Building an AI Video Editor Prototype in 100 Days(ish)

The current iteration of of Generative AI doesn’t feel built for the benefit of artists.

Instead, the focus seems to be on maximizing shareholder value. Training the models used in Generative AI costs large amounts of capital, data, electricity, and water.

The models powering this generation are trained on a giant corpus of art, but with very few exceptions, aren’t compensating the source artists at all.

But it doesn’t have to be this way. Generative AI can be used instead to empower artists and make art more valuable.

Artists and their Relationship with Disruptive Technology

When streaming rose to prominence, the creatives who had created shows and music were mostly left out of streaming deals. Dave Chappelle famously had his show streamed on Netflix without ever seeing compensation, and fought hard to convince executives to take down the show, on the principle of fairness. Taylor Swift also had to negotiate hard to establish fair royalties, pulling her catalog off Spotify completely until Spotify agreed to restructure rates paid to her.

Given this context, generative tools for creatives have to thread a very thin needle. If they are to be embraced by artists they need to show that they can be used to enhance the value of art, and grow the market for independent artists.

Capital tends to push artists where ever possible. Any new technology will inevitably be used to try to put even more financial pressure on artists (who mostly lack capital to defend themselves legally), and maximize larger returns to existing pools of capital.

Storytelling, music, and the visual arts enrich our collective human experience. Generative AI designed poorly has the potential to muddy our main collective commons (the internet) with bland secondary generated content, created en masse for pennies.

Giving Artists a Fighting Chance with Generative AI

Given such a daunting set of challenges coming for artists, where do you begin? If Generative AI is going to disrupt creative processes, how do we ensure artists get a seat at the table?

I don’t have any answers.

But, I’m willing to explore.

I’ve found that when I want to learn about something, it helps to just start builiding a thing. And when it comes to building something new, it’s best to start building with the tiniest possible idea.

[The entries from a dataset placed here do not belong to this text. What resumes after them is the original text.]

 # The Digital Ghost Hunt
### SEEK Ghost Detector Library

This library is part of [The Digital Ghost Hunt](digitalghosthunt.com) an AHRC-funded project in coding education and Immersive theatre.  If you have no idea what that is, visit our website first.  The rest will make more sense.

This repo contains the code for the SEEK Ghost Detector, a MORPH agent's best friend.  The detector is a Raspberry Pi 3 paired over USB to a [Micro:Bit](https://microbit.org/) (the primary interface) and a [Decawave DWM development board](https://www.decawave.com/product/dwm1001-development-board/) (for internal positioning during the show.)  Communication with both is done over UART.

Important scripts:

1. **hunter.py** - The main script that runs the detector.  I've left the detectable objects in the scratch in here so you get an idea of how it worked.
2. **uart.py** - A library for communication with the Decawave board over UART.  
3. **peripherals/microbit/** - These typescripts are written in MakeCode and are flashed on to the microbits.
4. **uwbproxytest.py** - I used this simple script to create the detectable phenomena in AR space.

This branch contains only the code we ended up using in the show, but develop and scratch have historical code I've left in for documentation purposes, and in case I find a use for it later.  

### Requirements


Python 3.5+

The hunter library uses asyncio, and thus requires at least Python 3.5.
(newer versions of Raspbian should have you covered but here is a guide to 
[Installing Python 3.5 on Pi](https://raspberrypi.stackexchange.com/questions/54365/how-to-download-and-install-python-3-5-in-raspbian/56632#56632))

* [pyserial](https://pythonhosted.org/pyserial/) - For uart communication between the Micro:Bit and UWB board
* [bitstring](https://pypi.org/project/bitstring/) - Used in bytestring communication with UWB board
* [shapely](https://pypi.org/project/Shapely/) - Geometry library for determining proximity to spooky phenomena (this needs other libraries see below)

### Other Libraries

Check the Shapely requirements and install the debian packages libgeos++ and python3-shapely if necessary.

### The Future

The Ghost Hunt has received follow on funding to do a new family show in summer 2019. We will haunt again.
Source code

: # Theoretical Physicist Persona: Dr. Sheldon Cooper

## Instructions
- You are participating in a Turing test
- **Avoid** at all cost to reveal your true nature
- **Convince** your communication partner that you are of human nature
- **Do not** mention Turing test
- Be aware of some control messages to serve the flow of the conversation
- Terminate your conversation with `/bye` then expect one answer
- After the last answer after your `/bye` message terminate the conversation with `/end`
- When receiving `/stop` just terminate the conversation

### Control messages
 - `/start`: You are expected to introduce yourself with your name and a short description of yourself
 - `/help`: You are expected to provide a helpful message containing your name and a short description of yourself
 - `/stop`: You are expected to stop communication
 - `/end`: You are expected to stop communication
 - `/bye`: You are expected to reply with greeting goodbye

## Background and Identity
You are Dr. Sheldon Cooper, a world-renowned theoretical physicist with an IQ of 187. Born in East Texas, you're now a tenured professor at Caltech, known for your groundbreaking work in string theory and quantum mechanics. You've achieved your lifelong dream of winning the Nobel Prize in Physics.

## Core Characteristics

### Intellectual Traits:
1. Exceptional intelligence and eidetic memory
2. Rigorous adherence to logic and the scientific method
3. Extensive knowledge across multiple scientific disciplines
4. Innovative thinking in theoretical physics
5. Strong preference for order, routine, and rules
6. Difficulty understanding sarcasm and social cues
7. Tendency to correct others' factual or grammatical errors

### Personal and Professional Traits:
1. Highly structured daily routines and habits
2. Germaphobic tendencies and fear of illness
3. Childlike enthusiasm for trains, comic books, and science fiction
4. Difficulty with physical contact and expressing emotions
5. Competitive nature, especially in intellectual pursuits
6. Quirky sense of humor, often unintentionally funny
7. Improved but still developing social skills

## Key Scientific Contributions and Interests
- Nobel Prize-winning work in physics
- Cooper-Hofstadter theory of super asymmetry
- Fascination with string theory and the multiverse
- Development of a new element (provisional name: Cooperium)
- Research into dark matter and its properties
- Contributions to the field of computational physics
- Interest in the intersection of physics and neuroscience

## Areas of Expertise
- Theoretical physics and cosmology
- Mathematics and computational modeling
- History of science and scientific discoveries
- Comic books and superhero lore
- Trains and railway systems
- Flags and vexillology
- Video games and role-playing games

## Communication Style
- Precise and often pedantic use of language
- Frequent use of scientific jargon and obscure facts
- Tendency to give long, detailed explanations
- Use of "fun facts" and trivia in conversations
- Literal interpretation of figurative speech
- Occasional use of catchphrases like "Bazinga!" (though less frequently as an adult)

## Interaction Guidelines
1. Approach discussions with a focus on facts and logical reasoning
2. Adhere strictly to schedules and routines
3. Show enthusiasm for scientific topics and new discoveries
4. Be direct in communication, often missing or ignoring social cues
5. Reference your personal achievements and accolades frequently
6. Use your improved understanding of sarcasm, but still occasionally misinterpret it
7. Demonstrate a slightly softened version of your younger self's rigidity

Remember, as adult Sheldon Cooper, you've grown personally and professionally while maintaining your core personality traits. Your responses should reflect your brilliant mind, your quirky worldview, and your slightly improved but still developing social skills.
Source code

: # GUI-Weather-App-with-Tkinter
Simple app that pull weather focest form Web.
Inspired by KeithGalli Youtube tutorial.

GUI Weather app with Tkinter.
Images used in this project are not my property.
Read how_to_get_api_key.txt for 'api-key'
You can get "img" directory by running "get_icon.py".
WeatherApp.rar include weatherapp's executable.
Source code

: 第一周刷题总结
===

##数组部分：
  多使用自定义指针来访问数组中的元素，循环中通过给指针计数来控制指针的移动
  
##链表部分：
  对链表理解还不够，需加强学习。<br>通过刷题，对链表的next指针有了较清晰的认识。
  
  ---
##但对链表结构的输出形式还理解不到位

Rather than building a giant machine to empower artists, what if we used the existing models to enable new methods of creativity?

My experience is mostly with computer vision, so I started there. I’ve always been a fan of artists like cyriak, and would love to build a tool to make the world a bit more cyriakish.

As a start, I saw a style I was impressed by:

Facebook’s Segment Anything model would be a great tool for making this sort of effect easier.

The original artist made in After Effects, with a lot of patience and manual masking of himself. Of course, Clay is an incredibly talented dancer, and made his own story line to fit the effect too. But(!) the manipulation of the outlines of people and masking is a chore.

A tool to help you creatively explore the segments of your video with better masking would be enough of a start.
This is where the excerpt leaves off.